» **WORK INSTRUCTIONS**
Up to and including the line with "kenmerken en voordelen?", reproduce the listing below exactly, beginning at its first line.

» **ENTRIES SUPPLIED**
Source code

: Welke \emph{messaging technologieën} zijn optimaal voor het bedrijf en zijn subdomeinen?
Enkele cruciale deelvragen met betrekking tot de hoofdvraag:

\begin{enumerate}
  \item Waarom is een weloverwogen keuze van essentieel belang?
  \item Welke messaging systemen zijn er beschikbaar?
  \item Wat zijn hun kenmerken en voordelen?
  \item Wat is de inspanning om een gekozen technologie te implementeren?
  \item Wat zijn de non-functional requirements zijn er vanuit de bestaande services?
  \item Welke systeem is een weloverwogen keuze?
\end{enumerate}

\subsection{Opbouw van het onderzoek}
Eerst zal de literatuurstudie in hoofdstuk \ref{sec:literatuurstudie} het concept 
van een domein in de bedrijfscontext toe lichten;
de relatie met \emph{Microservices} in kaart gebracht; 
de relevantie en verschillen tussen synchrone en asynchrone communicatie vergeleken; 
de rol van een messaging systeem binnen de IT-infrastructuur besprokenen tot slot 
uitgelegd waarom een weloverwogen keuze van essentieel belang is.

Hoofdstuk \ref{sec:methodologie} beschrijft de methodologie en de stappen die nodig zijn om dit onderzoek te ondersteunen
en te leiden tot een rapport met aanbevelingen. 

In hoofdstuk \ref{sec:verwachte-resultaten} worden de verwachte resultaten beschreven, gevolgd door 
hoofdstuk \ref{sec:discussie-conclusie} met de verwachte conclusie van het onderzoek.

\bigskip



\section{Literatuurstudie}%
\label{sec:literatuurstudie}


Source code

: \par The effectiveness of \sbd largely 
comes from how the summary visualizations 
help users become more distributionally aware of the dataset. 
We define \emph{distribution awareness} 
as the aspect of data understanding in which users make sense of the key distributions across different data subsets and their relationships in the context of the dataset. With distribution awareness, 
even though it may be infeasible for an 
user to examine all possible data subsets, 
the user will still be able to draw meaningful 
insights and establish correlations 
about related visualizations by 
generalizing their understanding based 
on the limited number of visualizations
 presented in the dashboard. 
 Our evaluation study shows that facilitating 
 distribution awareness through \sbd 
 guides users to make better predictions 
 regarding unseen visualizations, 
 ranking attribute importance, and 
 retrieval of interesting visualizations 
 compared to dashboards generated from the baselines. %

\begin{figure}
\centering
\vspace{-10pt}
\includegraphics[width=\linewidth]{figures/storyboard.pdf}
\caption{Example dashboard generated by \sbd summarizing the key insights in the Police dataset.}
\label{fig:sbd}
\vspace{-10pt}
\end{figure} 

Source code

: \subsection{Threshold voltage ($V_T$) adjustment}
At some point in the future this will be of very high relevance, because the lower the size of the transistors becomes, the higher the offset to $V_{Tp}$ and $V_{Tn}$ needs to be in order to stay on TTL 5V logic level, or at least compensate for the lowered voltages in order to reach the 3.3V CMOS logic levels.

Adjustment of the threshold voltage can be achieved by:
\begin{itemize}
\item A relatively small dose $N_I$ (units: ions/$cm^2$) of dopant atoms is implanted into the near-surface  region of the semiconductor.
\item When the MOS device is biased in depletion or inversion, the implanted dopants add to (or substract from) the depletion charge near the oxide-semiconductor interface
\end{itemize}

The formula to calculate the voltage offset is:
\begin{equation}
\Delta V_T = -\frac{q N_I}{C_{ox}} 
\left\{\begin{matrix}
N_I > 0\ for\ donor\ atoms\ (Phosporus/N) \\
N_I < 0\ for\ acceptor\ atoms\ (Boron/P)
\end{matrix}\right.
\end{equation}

» **EXPECTED ANSWER**
Source code

: Welke \emph{messaging technologieën} zijn optimaal voor het bedrijf en zijn subdomeinen?
Enkele cruciale deelvragen met betrekking tot de hoofdvraag:

\begin{enumerate}
  \item Waarom is een weloverwogen keuze van essentieel belang?
  \item Welke messaging systemen zijn er beschikbaar?
  \item Wat zijn hun kenmerken en voordelen?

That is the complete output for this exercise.